L’IHRDA et ses partenaires, l’Action contre l’impunité des droits humains (ACIDH) et Rights and Accountability in Development (RAID) ont soumis une plainte devant la Commission africaine des droits de l’homme et des peuples (Commission africaine) contre la République Démocratique du Congo (RDC). La communication dont s’est saisi la Commission africaine lors de sa 48ème Session ordinaire tenue à Banjul, Gambie, se rapporte à des violations des droits humains survenus à Kilwa, RDC, en octobre 2004.
La plainte est introduite au nom de KUNDA MUSOPELO Pierre, d’ULIMWENGU LUKUMANI, d’ULIMWENGU NOMBELE, et deux autres Plaignants qui ont souhaité garder l’anonymat.
Les Plaignants allèguent que le fait pour le gouvernement de la DRC de ne pas avoir pris de mesures visant à faire en sorte que des réparations effectives soient accordées aux victimes des actes perpétrés par les Forces armées congolaises à Kilwa, met en exergue la violation de plusieurs dispositions de la Charte africaine des droits de l’homme et des peuples (Charte africaine) par ce pays.
Les Faits
Le 14 octobre 2004 aux environs de deux heures du matin, un groupe composé de 6 à 7 individus, très peu organisé et faiblement armé fait irruption dans la cité de Kilwa.

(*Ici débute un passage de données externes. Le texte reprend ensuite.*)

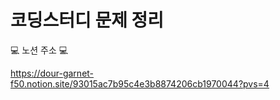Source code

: # 코딩스터디 문제 정리 

💻 노션 주소 💻

<https://dour-garnet-f50.notion.site/93015ac7b95c4e3b8874206cb1970044?pvs=4>
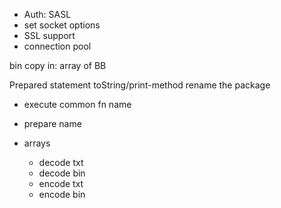 - Auth: SASL
- set socket options
- SSL support
- connection pool

bin copy in: array of BB

Prepared statement toString/print-method
rename the package

- execute common fn name
- prepare name

- arrays
  - decode txt
  - decode bin
  - encode txt
  - encode bin
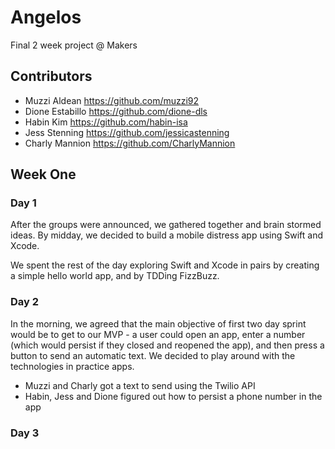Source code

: # Angelos
Final 2 week project @ Makers 

## Contributors
* Muzzi Aldean https://github.com/muzzi92
* Dione Estabillo https://github.com/dione-dls
* Habin Kim https://github.com/habin-isa
* Jess Stenning https://github.com/jessicastenning
* Charly Mannion https://github.com/CharlyMannion

## Week One

### Day 1

After the groups were announced, we gathered together and brain stormed ideas. By midday, we decided to build a mobile distress app using Swift and Xcode.

We spent the rest of the day exploring Swift and Xcode in pairs by creating a simple hello world app, and by TDDing FizzBuzz.

### Day 2

In the morning, we agreed that the main objective of first two day sprint would be to get to our MVP - a user could open an app, enter a number (which would persist if they closed and reopened the app), and then press a button to send an automatic text. We decided to play around with the technologies in practice apps.

* Muzzi and Charly got a text to send using the Twilio API
* Habin, Jess and Dione figured out how to persist a phone number in the app

### Day 3
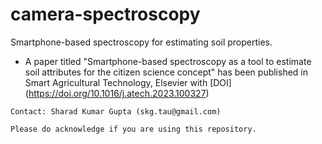# camera-spectroscopy
Smartphone-based spectroscopy for estimating soil properties.

- A paper titled "Smartphone-based spectroscopy as a tool to estimate soil attributes for the citizen science concept" has been published in Smart Agricultural Technology, Elsevier with [DOI] (https://doi.org/10.1016/j.atech.2023.100327)


`Contact: Sharad Kumar Gupta (skg.tau@gmail.com)`

`Please do acknowledge if you are using this repository.`
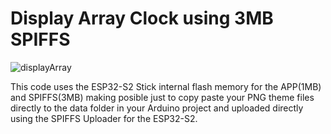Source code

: # Display Array Clock using 3MB SPIFFS
![displayArray](https://savageelectronics.com/wp-content/uploads/2021/07/DisplayArray-Sideview.png)

This code uses the ESP32-S2 Stick internal flash memory for the APP(1MB) and SPIFFS(3MB) making posible just to copy paste your PNG theme files directly to the data folder in your Arduino project and uploaded directly using the SPIFFS Uploader for the ESP32-S2.





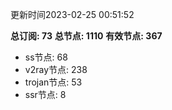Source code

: 更新时间2023-02-25 00:51:52

**总订阅: 73**
**总节点: 1110**
**有效节点: 367**
- ss节点: 68
- v2ray节点: 238
- trojan节点: 53
- ssr节点: 8
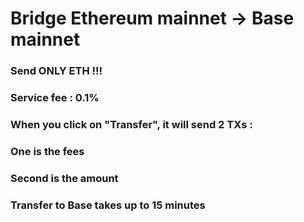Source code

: # Bridge Ethereum mainnet -> Base mainnet

### Send ONLY ETH !!!

### Service fee : 0.1%

### When you click on "Transfer", it will send 2 TXs :
### One is the fees
### Second is the amount

### Transfer to Base takes up to 15 minutes
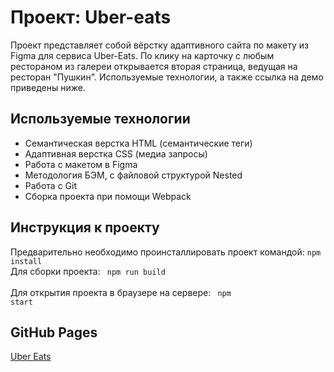 # Проект: Uber-eats #
Проект представляет собой вёрстку адаптивного сайта по макету из Figma для сервиса Uber-Eats.
По клику на карточку с любым рестораном из галереи открывается вторая страница, ведущая на ресторан "Пушкин".
Используемые технологии, а также ссылка на демо приведены ниже.
## Используемые технологии ##
- Семантическая верстка HTML (семантические теги)
- Адаптивная верстка CSS (медиа запросы)
- Работа с макетом в Figma
- Методология БЭМ, с файловой структурой Nested
- Работа с Git
- Сборка проекта при помощи Webpack

## Инструкция к проекту ##
Предварительно необходимо проинсталлировать проект командой:
<code>npm install</code> <br>
Для сборки проекта: <code> npm run build </code> <br>
Для открытия проекта в браузере на сервере: <code> npm start </code> <br>

## GitHub Pages ##
[Uber Eats](https://re-dnor.github.io/Uber-eats/index.html)
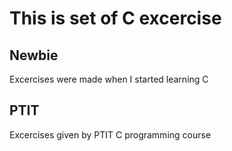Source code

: # This is set of C excercise
## Newbie
Excercises were made when I started learning C

## PTIT 
Excercises given by PTIT C programming course
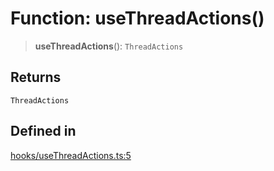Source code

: # Function: useThreadActions()

> **useThreadActions**(): `ThreadActions`

## Returns

`ThreadActions`

## Defined in

[hooks/useThreadActions.ts:5](https://github.com/thesysdev/crayonai/blob/b06e34ad2b0e976cc9cf62fb4d94461535d37e92/frontend-sdk/packages/react-core/src/hooks/useThreadActions.ts#L5)
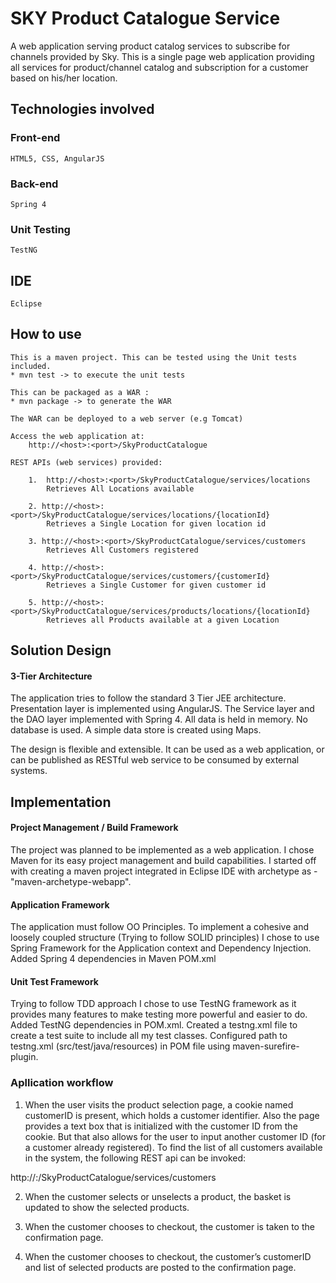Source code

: # SKY Product Catalogue Service
A web application serving product catalog services to subscribe for channels provided by Sky.
This is a single page web application providing all services for product/channel catalog and subscription for a customer based on his/her location.

## Technologies involved

### Front-end
	HTML5, CSS, AngularJS
	
### Back-end
	Spring 4

### Unit Testing
	TestNG

## IDE
	Eclipse

## How to use

	This is a maven project. This can be tested using the Unit tests included. 
	* mvn test -> to execute the unit tests  
	
	This can be packaged as a WAR :
	* mvn package -> to generate the WAR
	
	The WAR can be deployed to a web server (e.g Tomcat)
	
	Access the web application at:
		http://<host>:<port>/SkyProductCatalogue
	
	REST APIs (web services) provided:
	
		1. 	http://<host>:<port>/SkyProductCatalogue/services/locations
			Retrieves All Locations available
			
		2. http://<host>:<port>/SkyProductCatalogue/services/locations/{locationId}
			Retrieves a Single Location for given location id
		
		3. http://<host>:<port>/SkyProductCatalogue/services/customers
			Retrieves All Customers registered 
		
		4. http://<host>:<port>/SkyProductCatalogue/services/customers/{customerId}
			Retrieves a Single Customer for given customer id
		
		5. http://<host>:<port>/SkyProductCatalogue/services/products/locations/{locationId}
			Retrieves all Products available at a given Location
	

## Solution Design

#### 3-Tier Architecture
	
The application tries to follow the standard 3 Tier JEE architecture. Presentation layer is implemented using AngularJS. The Service layer and the DAO layer implemented with Spring 4. All data is held in memory. No database is used. A simple data store is created using Maps. 

The design is flexible and extensible. It can be used as a web application, or can be published as RESTful web service to be consumed by external systems.


## Implementation 

#### Project Management / Build Framework

The project was planned to be implemented as a web application. I chose Maven for its easy project management and build capabilities. I started off with creating a maven project integrated in Eclipse IDE with archetype as - "maven-archetype-webapp".

#### Application Framework

The application must follow OO Principles. To implement a cohesive and loosely coupled structure (Trying to follow SOLID principles) I chose to use Spring Framework for the Application context and Dependency Injection. Added Spring 4 dependencies in Maven POM.xml 

#### Unit Test Framework

Trying to follow TDD approach I chose to use TestNG framework as it provides many features to make testing more powerful and easier to do. Added TestNG dependencies in POM.xml. Created a testng.xml file to create a test suite to include all my test classes. Configured path to testng.xml (src/test/java/resources) in POM file using maven-surefire-plugin.

### Apllication workflow

1. When the user visits the product selection page, a cookie named customerID is present, which holds a customer identifier. Also the page provides a text box that is initialized with the customer ID from the cookie. But that also allows for the user to input another customer ID (for a customer already registered). To find the list of all customers available in the system, the following REST api can be invoked:

http://<host>:<port>/SkyProductCatalogue/services/customers

2. When the customer selects or unselects a product, the basket is updated to show the selected products.

3. When the customer chooses to checkout, the customer is taken to the confirmation page.

4. When the customer chooses to checkout, the customer’s customerID and list of selected products are posted to the confirmation page.



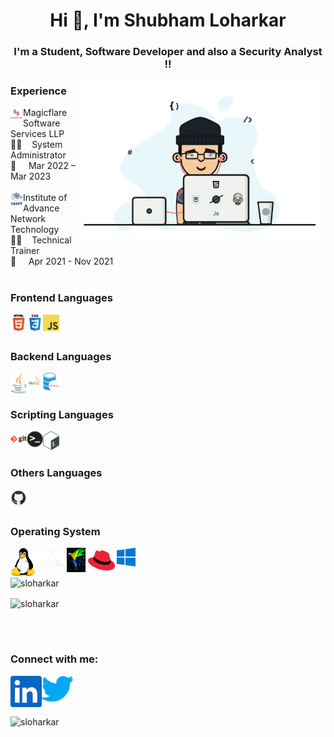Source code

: <h1 align="center">Hi 👋, I'm Shubham Loharkar </h1>

<h3 align="center">I'm a Student, Software Developer and also a Security Analyst !!</h3>

<img align="right" alt="coding" width="400" src="Icons/coding.gif" />


<h3 align="left">Experience</h3>
<p align="left">
<img align="left" alt="MFS" width="20px" src="Icons/mfs.jpg" /> Magicflare Software Services LLP <br> 👨‍💻 &nbsp;&nbsp; System Administrator <br> 💼 &nbsp; &nbsp;  Mar 2022 – Mar 2023 <br></br>
<img align="left" alt="iant" width="20px" src="Icons/iant.jpg" /> Institute of Advance Network Technology <br> 👨‍🏫 &nbsp;&nbsp; Technical Trainer <br> 💼 &nbsp; &nbsp;  Apr 2021 - Nov 2021 <br></br>
</p>

<h3 align="left">Frontend Languages</h3>    
<p align="left">
<a href="https://www.w3schools.com/html/" target="blank"><img align="left" alt="HTML5" width="26px" src="Icons/html.png" title="HTML5" /></a>
<a href="https://www.w3schools.com/css/default.asp" target="blank"><img align="left" alt="CSS3" width="26px" src="Icons/css.png" title="CSS3" /></a>
<a href="https://www.w3schools.com/js/default.asp" target="blank"><img align="left" alt="JavaScript" width="26px" src="Icons/javascript.png" title="JavaScript"  /></a>
</p>

<br></br>
<h3 align="left">Backend Languages</h3>    
<p align="left">
<a href="https://www.javatpoint.com/java-tutorial" target="blank"><img align="left" alt="Java" width="26px" src="Icons/java.png" title="Java" /></a>
<a href="https://www.tutorialspoint.com/mysql/index.htm" target="blank"><img align="left" alt="MySQL" width="26px" src="Icons/mysql.png" title="MySQL" /></a>
<a href="https://www.javatpoint.com/oracle-tutorial" target="blank"><img align="left" alt="Oracle" width="26px" src="Icons/oracle.png" title="Oracle" /></a>
</p>

<br></br>
<h3 align="left">Scripting Languages</h3>    
<p align="left">
<img align="left" alt="Git" width="26px" src="Icons/git.png" title="Git" />
<img align="left" alt="Terminal" width="26px" src="Icons/terminal.png"  />
<img align="left" alt="Shell Script" width="26px" src="Icons/shell.png"  />

</p>

<br></br>
<h3 align="left">Others Languages</h3>    
<p align="left">
<img align="left" alt="GitHub" width="26px" src="Icons/github.png" title="GitHub" />
</p>

<br></br>
<h3 align="left">Operating System</h3>    
<p align="left">
<a href="https://www.linux.org/" target="blank"><img align="left" alt="Linux" width="40px" src="Icons/linux.png" title="Linux" /></a>
<a href="https://www.kali.org/" target="blank"><img align="left" alt="Kali Linux" width="50px" src="Icons/Kali Linux.png" title="Kali Linux" /></a>
<a href="https://www.parrotsec.org/" target="blank"><img align="left" alt="Parrot Linux" width="30px" src="Icons/Parrot_Linux.jpg" title="Parrot Linux" /></a>
<a href="https://www.redhat.com/en" target="blank"><img align="left" alt="Red Hat" width="50px" src="Icons/Red Hat Linux.png" title="Red Hat" />
<a href="https://www.microsoft.com/en-in/windows" target="blank"><img align="left" alt="Windows" width="30px" src="Icons/Windows.png" title="Windows 10"/></a>
</p>

<br/><br/>

<!--![SLoharkar gitHub stats](https://github-readme-stats.vercel.app/api?username=sloharkar)-->

<p>&nbsp;<img align="left" src="https://github-readme-stats.vercel.app/api?username=sloharkar&show_icons=true&locale=en" alt="sloharkar" /></p>

<p><img align="center" src="https://github-readme-stats.vercel.app/api/top-langs?username=sloharkar&show_icons=true&locale=en&layout=compact" alt="sloharkar" /></p>

<br></br>
<h3 align="left">Connect with me:</h3>    
<p align="left">
<a href="https://www.linkedin.com/in/shubham-l-a8b0a91b1/" target="blank"><img align="left" alt="linkedin" width="50px" src="Icons/linkedin.png" title="linkedin" /></a>
<a href="https://twitter.com/SLoharkar89" target="blank"><img align="left" alt="twitter" width="50px" src="Icons/twitter.png" title="twitter" /></a>
</p>


</br><br></br>
<p align="left"> <img src="https://komarev.com/ghpvc/?username=sloharkar&label=Profile%20views&color=0e75b6&style=flat" alt="sloharkar" /> </p>

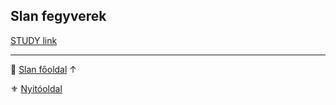 ## Slan fegyverek

[STUDY link](https://github.com/kaktusztea/km100/wiki/STUDY.slan#slan-fegyverek)

---

🔗 [Slan főoldal](110_slan.md) ↑

⚜️ [Nyitóoldal](start.md)

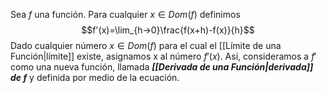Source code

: Sea $f$ una función. Para cualquier $x∈Dom(f)$ definimos $$f'(x)=\lim_{h→0}\frac{f(x+h)-f(x)}{h}$$
Dado cualquier número $x∈Dom(f)$ para el cual el [[Límite de una Función|límite]] existe, asignamos x al número $f'(x)$. Así, consideramos a $f'$ como una nueva función, llamada ***[[Derivada de una Función|derivada]] de f*** y definida por medio de la ecuación.
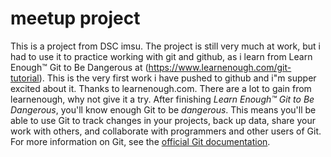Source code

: # meetup project
This is a project from DSC imsu. The project is still very much at work, but i had to use it to practice working with git and github, as i learn from Learn Enough™ Git to Be
Dangerous at (https://www.learnenough.com/git-tutorial).
This is the very first work i have pushed to github and i"m supper excited about it. Thanks to learnenough.com.
There are a lot to gain from learnenough, why not give it a try. After finishing *Learn Enough™ Git to Be Dangerous*, you'll know enough Git
to be *dangerous*. This means you'll be able to use Git to track changes in
your projects, back up data, share your work with others, and collaborate
with programmers and other users of Git.
For more information on Git, see the
[official Git documentation](https://git-scm.com/).
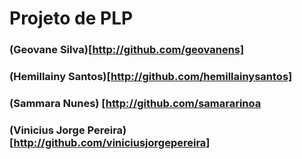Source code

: # Projeto de PLP

### (Geovane Silva)[http://github.com/geovanens]
### (Hemillainy Santos)[http://github.com/hemillainysantos]
### (Sammara Nunes) [http://github.com/samararinoa
### (Vinicius Jorge Pereira)[http://github.com/viniciusjorgepereira]

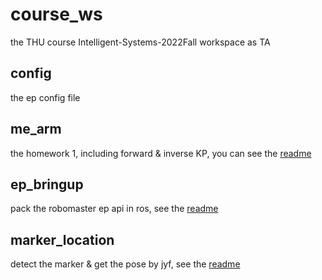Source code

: # course_ws
the THU course Intelligent-Systems-2022Fall workspace as TA


## config

the ep config file

## me_arm

the homework 1, including forward & inverse KP, you can see the [readme](./src/me_arm/README.md)

## ep_bringup

pack the robomaster ep api in ros, see the [readme](./src/ep_bringup/README.md)

## marker_location

detect the marker & get the pose by jyf, see the [readme](./src/marker_location/README.md)

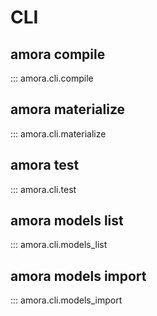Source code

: # CLI

## amora compile

::: amora.cli.compile

## amora materialize

::: amora.cli.materialize

## amora test

::: amora.cli.test

## amora models list

::: amora.cli.models_list

## amora models import

::: amora.cli.models_import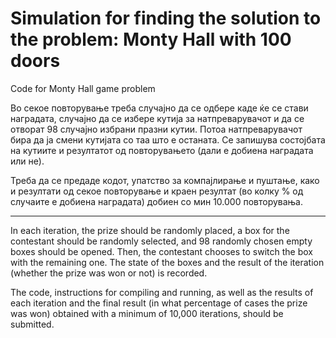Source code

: # Simulation for finding the solution to the problem: Monty Hall with 100 doors
Code for Monty Hall game problem

Во секое повторување треба случајно да се одбере каде ќе се стави наградата, случајно да се избере кутија за натпреварувачот и да се отворат 98 случајно избрани празни кутии. Потоа натпреварувачот бира да ја смени кутијата со таа што е останата. Се запишува состојбата на кутиите и резултатот од повторувањето (дали е добиена наградата или не).

Треба да се предаде кодот, упатство за компајлирање и пуштање, како и резултати од секое повторување и краен резултат (во колку % од случаите е добиена наградата) добиен со мин 10.000 повторувања.

---------------------------------------------------------------------------------------------------------------------------------------------------------------------------------
In each iteration, the prize should be randomly placed, a box for the contestant should be randomly selected, and 98 randomly chosen empty boxes should be opened. Then, the contestant chooses to switch the box with the remaining one. The state of the boxes and the result of the iteration (whether the prize was won or not) is recorded.

The code, instructions for compiling and running, as well as the results of each iteration and the final result (in what percentage of cases the prize was won) obtained with a minimum of 10,000 iterations, should be submitted.
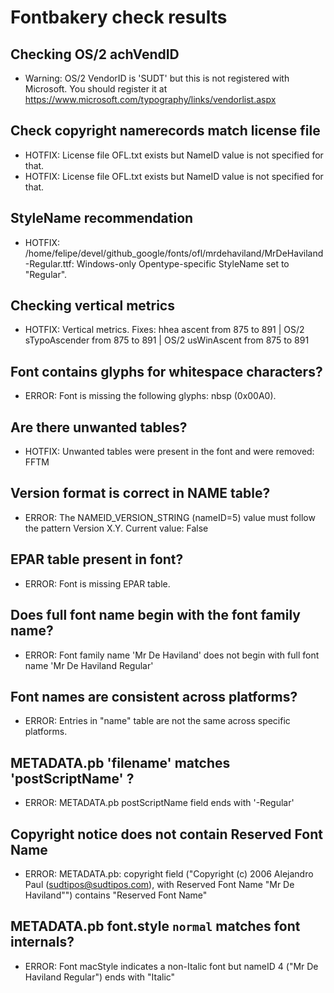# Fontbakery check results
## Checking OS/2 achVendID
* Warning: OS/2 VendorID is 'SUDT' but this is not registered with Microsoft. You should register it at https://www.microsoft.com/typography/links/vendorlist.aspx

## Check copyright namerecords match license file
* HOTFIX: License file OFL.txt exists but NameID value is not specified for that.
* HOTFIX: License file OFL.txt exists but NameID value is not specified for that.

## StyleName recommendation
* HOTFIX: /home/felipe/devel/github_google/fonts/ofl/mrdehaviland/MrDeHaviland-Regular.ttf: Windows-only Opentype-specific StyleName set to "Regular".

## Checking vertical metrics
* HOTFIX: Vertical metrics. Fixes: hhea ascent from 875 to 891 | OS/2 sTypoAscender from 875 to 891 | OS/2 usWinAscent from 875 to 891

## Font contains glyphs for whitespace characters?
* ERROR: Font is missing the following glyphs: nbsp (0x00A0).

## Are there unwanted tables?
* HOTFIX: Unwanted tables were present in the font and were removed: FFTM

## Version format is correct in NAME table?
* ERROR: The NAMEID_VERSION_STRING (nameID=5) value must follow the pattern Version X.Y. Current value: False

## EPAR table present in font?
* ERROR: Font is missing EPAR table.

## Does full font name begin with the font family name?
* ERROR: Font family name 'Mr De Haviland' does not begin with full font name 'Mr De Haviland Regular'

## Font names are consistent across platforms?
* ERROR: Entries in "name" table are not the same across specific platforms.

## METADATA.pb 'filename' matches 'postScriptName' ?
* ERROR: METADATA.pb postScriptName field ends with '-Regular'

## Copyright notice does not contain Reserved Font Name
* ERROR: METADATA.pb: copyright field ("Copyright (c) 2006 Alejandro Paul (sudtipos@sudtipos.com), with Reserved Font Name "Mr De Haviland"") contains "Reserved Font Name"

## METADATA.pb font.style `normal` matches font internals?
* ERROR: Font macStyle indicates a non-Italic font but nameID 4 ("Mr De Haviland Regular") ends with "Italic"


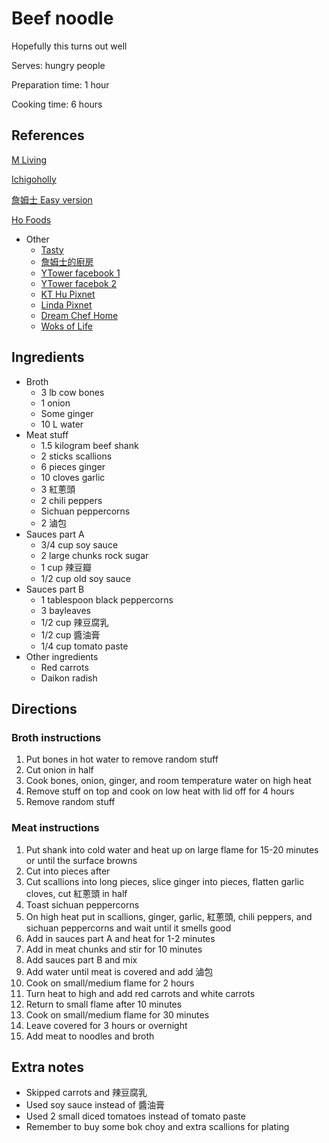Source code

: # Beef noodle

Hopefully this turns out well

Serves: hungry people

Preparation time: 1 hour

Cooking time: 6 hours

## References

[M Living](https://mlivingblog.blogspot.com/2019/05/taiwanese-beef-noodle-soup.html?m=1)

[Ichigoholly](https://ichigoholly.pixnet.net/blog/post/352976636-%7B%E9%A3%9F%E8%AD%9C%7D-2011%E5%B9%B4%E5%8F%B0%E7%81%A3%E7%89%9B%E8%82%89%E9%BA%B5%E7%AF%80%E5%86%A0%E8%BB%8D%E9%A3%9F%E8%AD%9C%E7%A5%95%E6%96%B9--%E5%82%B3%E8%AA%AA)

[詹姆士 Easy version](https://www.youtube.com/watch?v=iCdVcESF_8w)

[Ho Foods](https://www.youtube.com/watch?v=IK1m8rnjk2w)

- Other
  - [Tasty](https://www.youtube.com/watch?v=NM4ArR-qbHQ)
  - [詹姆士的廚房](https://www.youtube.com/watch?v=7sBuDEy9ZAA)
  - [YTower facebook 1](https://www.facebook.com/watch/?v=483130252534333)
  - [YTower facebok 2](https://www.facebook.com/watch/?v=2470756229872213)
  - [KT Hu Pixnet](https://kthu1031.pixnet.net/blog/post/38641098)
  - [Linda Pixnet](https://lindawu122470.pixnet.net/blog/post/198068031-%E7%B4%85%E7%87%92%E7%89%9B%E8%82%89%E9%BA%B5%28%E7%89%9B%E8%82%89%E7%9C%8B%E8%B5%B7%E4%BE%86%E5%A0%85%E6%8C%BA%EF%BC%8C%E5%90%83%E8%B5%B7%E4%BE%86%E6%9F%94%E5%AB%A9%E6%9C%89)
  - [Dream Chef Home](http://dreamchefhome.com/%E7%B4%85%E7%87%92%E7%89%9B%E8%82%89%E9%BA%B5/)
  - [Woks of Life](https://thewoksoflife.com/taiwanese-beef-noodle-soup-instant-pot/)

## Ingredients

- Broth
  - 3 lb cow bones
  - 1 onion
  - Some ginger
  - 10 L water
- Meat stuff
  - 1.5 kilogram beef shank
  - 2 sticks scallions
  - 6 pieces ginger
  - 10 cloves garlic
  - 3 紅蔥頭
  - 2 chili peppers
  - Sichuan peppercorns
  - 2 滷包
- Sauces part A
  - 3/4 cup soy sauce
  - 2 large chunks rock sugar
  - 1 cup 辣豆瓣
  - 1/2 cup old soy sauce
- Sauces part B
  - 1 tablespoon black peppercorns
  - 3 bayleaves
  - 1/2 cup 辣豆腐乳
  - 1/2 cup 醬油膏
  - 1/4 cup tomato paste
- Other ingredients
  - Red carrots
  - Daikon radish

## Directions

### Broth instructions

1. Put bones in hot water to remove random stuff
2. Cut onion in half
3. Cook bones, onion, ginger, and room temperature water on high heat
4. Remove stuff on top and cook on low heat with lid off for 4 hours
5. Remove random stuff

### Meat instructions

1. Put shank into cold water and heat up on large flame for 15-20 minutes or until the surface browns
2. Cut into pieces after
3. Cut scallions into long pieces, slice ginger into pieces, flatten garlic cloves, cut 紅蔥頭 in half
4. Toast sichuan peppercorns
5. On high heat put in scallions, ginger, garlic, 紅蔥頭, chili peppers, and sichuan peppercorns and wait until it smells good
6. Add in sauces part A and heat for 1-2 minutes
7. Add in meat chunks and stir for 10 minutes
8. Add sauces part B and mix
9. Add water until meat is covered and add 滷包
10. Cook on small/medium flame for 2 hours
11. Turn heat to high and add red carrots and white carrots
12. Return to small flame after 10 minutes
13. Cook on small/medium flame for 30 minutes
14. Leave covered for 3 hours or overnight
15. Add meat to noodles and broth

## Extra notes

- Skipped carrots and 辣豆腐乳
- Used soy sauce instead of 醬油膏
- Used 2 small diced tomatoes instead of tomato paste
- Remember to buy some bok choy and extra scallions for plating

Le groupe s’est réclamé être le Mouvement Révolutionnaire de Libération du Katanga (MRLK), un mouvement rebelle ayant pour objectif l’indépendance de la province du Katanga. Dans la journée du 14 octobre, environ 100 jeunes ont volontairement regagné les rangs du MRLK. A aucun moment, il n’a été rapporté que des violations de droits humains ont été perpétrées par le MRLK à l’encontre des populations de Kilwa.
Par crainte de voir les actions du MRLK perturber ses activités minières, Anvil Mining, une société minière de droit Australien, met à la disposition des militaires de la 62ème Brigade d’infanterie des Forces armées de la République Démocratique du Congo (FARDC) stationnées à Pweto, des camions, des chauffeurs, de l’argent ainsi que des vivres pour les aider à déloger le MRLK. Le 15 octobre 2004, les FARDC, ont lancé une offensive. Au cours de l’opération, des arrestations arbitraires, pillages, des massacres et exécutions sommaires, ont été commises contre les populations de Kilwa.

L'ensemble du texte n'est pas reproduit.